Exercise instructions:
How many lines in the records below contain the word "blockquote"? State only that number.
------ Records for processing ------
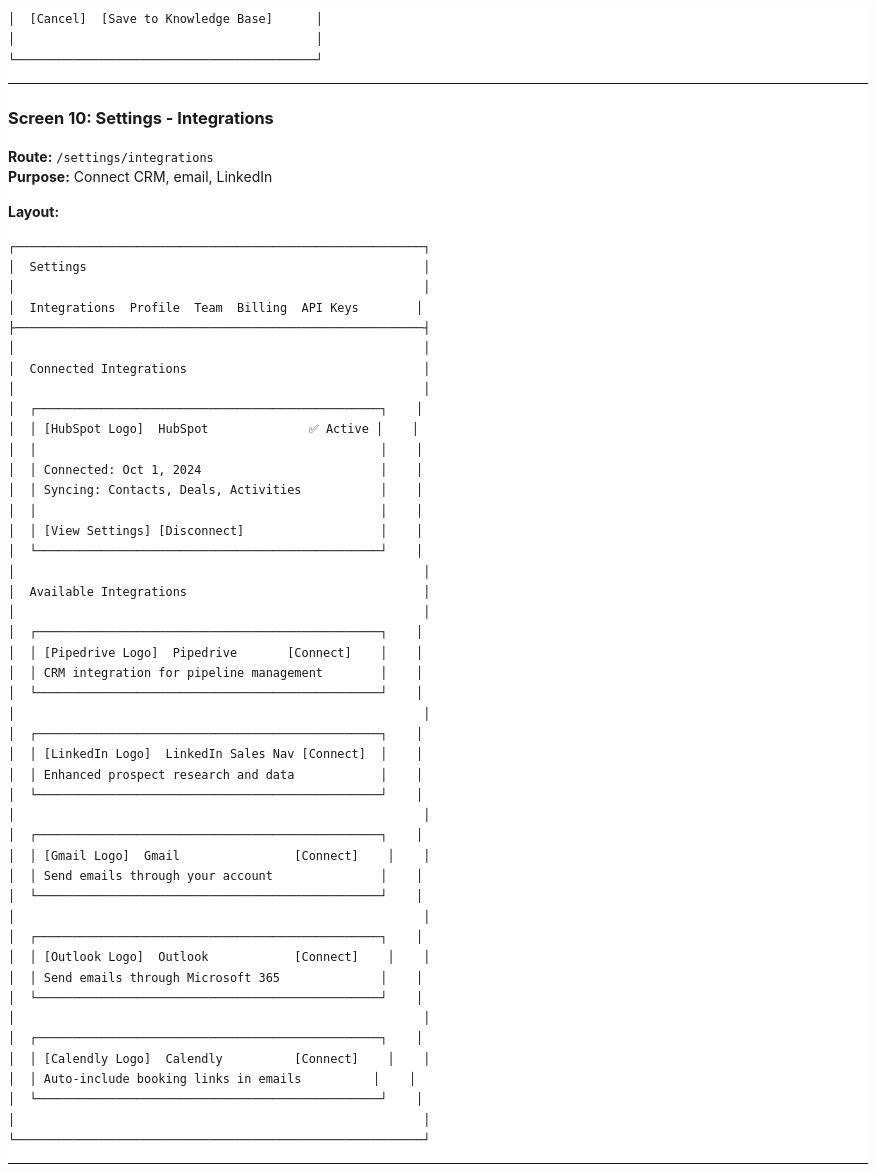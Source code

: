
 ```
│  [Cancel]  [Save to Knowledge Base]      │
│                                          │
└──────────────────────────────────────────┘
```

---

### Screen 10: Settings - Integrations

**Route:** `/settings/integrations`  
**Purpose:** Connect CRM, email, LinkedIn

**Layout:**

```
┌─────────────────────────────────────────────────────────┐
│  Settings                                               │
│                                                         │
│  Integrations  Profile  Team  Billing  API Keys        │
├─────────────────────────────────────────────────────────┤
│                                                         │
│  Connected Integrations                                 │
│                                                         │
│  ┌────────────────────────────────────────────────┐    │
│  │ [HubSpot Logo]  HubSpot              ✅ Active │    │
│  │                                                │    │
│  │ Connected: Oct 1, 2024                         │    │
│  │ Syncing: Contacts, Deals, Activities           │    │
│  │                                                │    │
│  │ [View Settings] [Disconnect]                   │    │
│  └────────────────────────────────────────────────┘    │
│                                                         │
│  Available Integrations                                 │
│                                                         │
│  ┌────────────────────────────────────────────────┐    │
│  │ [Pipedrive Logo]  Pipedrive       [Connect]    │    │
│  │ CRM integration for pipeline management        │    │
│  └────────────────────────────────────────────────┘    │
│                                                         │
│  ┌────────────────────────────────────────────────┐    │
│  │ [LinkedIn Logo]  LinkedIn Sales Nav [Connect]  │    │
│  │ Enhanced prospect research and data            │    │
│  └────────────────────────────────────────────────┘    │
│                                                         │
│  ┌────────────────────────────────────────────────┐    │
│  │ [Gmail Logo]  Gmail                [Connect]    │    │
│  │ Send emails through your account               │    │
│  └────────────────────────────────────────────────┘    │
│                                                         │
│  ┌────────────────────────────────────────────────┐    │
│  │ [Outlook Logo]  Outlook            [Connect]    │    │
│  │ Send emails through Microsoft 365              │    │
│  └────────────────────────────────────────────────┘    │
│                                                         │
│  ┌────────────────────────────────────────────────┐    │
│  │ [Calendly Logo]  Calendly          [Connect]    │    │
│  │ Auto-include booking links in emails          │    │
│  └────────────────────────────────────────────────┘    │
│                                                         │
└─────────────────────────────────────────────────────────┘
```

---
------
------ Records for processing ------
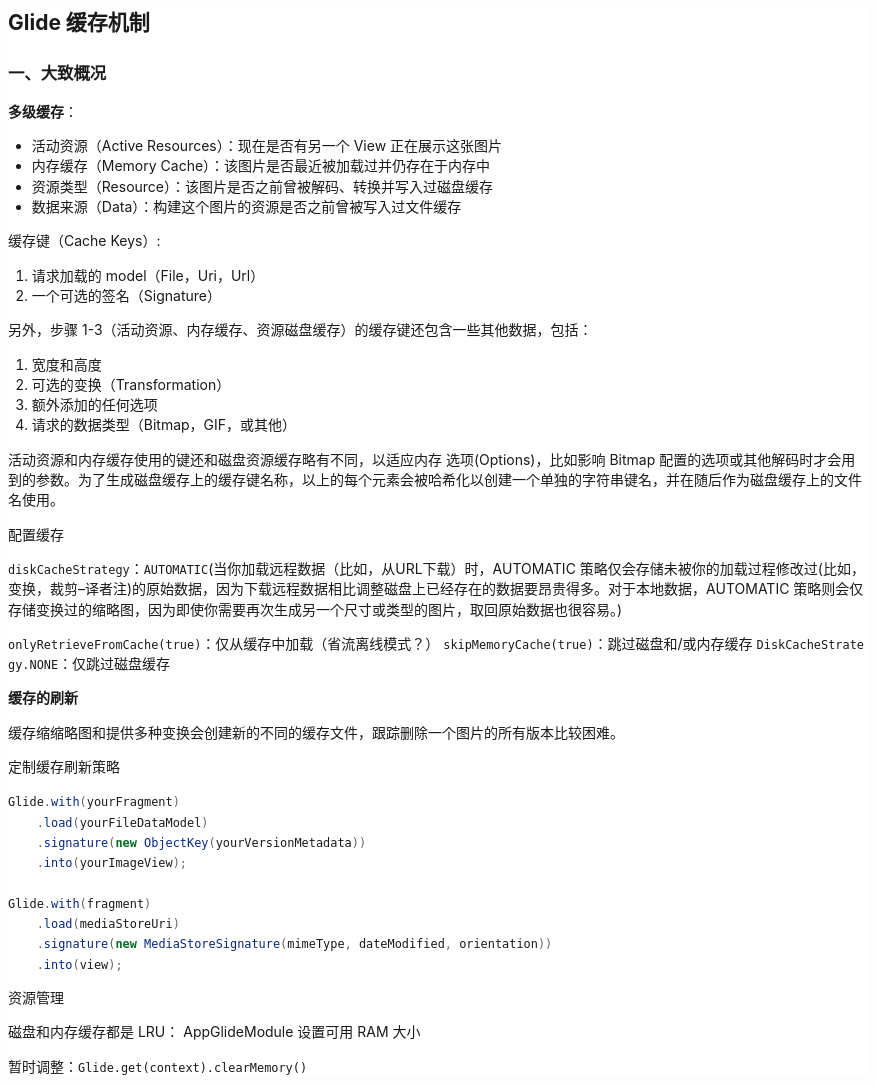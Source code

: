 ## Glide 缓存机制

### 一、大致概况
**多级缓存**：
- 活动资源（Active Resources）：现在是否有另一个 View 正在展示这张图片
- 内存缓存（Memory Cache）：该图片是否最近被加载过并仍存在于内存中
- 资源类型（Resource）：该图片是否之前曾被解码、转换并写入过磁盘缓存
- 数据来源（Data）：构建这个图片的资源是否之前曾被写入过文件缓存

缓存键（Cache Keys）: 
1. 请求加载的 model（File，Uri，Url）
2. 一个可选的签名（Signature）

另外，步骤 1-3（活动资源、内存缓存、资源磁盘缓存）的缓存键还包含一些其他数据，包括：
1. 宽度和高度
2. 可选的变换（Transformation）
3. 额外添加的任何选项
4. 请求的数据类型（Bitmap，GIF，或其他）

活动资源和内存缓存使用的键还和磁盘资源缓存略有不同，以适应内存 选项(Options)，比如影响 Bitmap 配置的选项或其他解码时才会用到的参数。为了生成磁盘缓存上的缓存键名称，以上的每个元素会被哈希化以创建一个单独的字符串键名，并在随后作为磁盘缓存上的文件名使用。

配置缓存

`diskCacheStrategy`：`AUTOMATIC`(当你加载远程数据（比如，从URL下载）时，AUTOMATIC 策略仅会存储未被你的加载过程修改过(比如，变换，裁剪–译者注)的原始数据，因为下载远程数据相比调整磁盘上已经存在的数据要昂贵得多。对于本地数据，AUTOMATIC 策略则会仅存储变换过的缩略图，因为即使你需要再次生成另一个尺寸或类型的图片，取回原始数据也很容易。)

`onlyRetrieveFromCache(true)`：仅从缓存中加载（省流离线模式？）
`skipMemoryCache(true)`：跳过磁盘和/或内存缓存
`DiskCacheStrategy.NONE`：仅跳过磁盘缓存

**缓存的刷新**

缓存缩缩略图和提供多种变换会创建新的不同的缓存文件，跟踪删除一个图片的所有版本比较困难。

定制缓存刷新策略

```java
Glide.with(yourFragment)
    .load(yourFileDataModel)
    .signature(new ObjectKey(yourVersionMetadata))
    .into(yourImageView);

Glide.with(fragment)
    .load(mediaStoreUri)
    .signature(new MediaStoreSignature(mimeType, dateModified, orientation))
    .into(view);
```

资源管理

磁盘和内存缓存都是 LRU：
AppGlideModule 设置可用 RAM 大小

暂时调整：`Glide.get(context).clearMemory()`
------
------ Records for processing ------
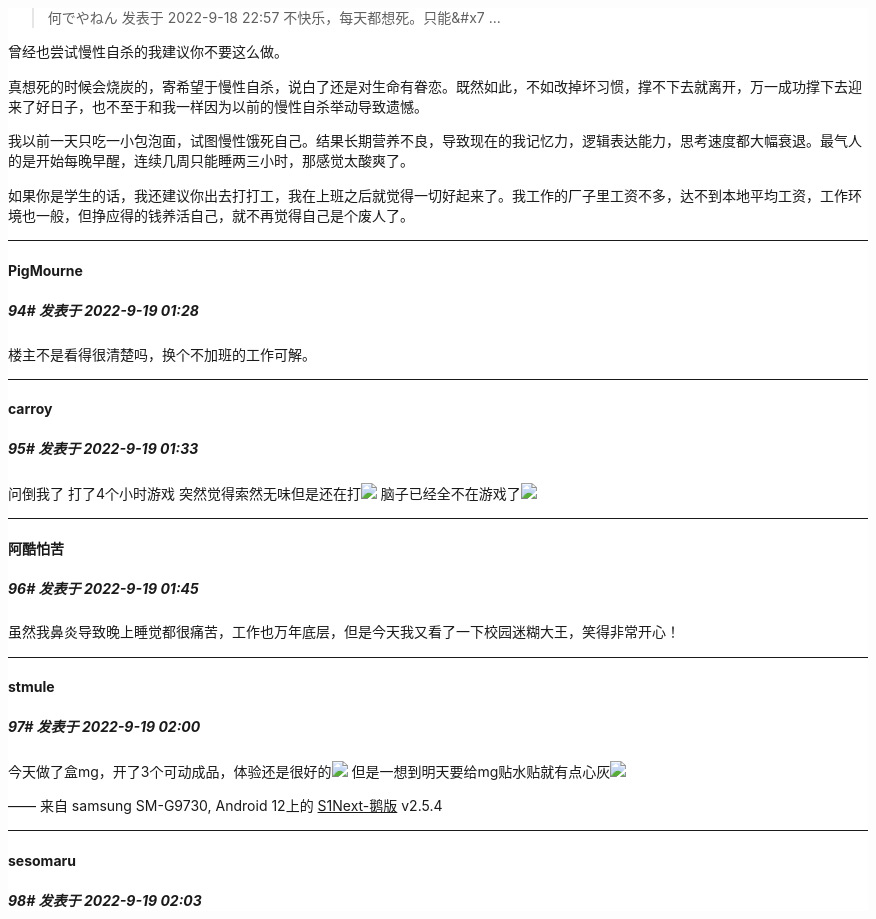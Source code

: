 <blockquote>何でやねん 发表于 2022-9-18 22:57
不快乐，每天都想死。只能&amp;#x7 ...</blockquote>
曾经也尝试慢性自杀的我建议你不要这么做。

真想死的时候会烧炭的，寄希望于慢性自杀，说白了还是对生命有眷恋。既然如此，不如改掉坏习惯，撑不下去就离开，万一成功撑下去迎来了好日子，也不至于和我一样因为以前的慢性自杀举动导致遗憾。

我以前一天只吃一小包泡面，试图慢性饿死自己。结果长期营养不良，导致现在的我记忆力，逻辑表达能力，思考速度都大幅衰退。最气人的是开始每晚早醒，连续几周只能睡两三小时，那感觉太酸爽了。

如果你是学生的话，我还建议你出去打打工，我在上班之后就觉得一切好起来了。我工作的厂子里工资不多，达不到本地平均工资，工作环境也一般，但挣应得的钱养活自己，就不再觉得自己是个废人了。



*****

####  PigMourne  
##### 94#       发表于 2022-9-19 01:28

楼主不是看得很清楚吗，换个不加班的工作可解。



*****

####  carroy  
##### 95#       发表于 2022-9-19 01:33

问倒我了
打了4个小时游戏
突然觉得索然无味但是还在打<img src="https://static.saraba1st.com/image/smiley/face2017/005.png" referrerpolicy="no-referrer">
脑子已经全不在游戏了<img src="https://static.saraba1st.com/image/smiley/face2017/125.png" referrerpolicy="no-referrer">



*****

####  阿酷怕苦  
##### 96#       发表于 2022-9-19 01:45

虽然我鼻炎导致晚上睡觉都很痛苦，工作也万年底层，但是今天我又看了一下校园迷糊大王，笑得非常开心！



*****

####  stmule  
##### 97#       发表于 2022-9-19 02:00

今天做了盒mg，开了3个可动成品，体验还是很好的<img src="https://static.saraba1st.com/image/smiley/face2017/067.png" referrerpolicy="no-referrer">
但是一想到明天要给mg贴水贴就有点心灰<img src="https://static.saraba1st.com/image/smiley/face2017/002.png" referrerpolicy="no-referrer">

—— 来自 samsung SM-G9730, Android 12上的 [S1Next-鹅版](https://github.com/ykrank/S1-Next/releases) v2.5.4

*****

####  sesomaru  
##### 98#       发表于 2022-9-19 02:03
------
Answer for the task:
2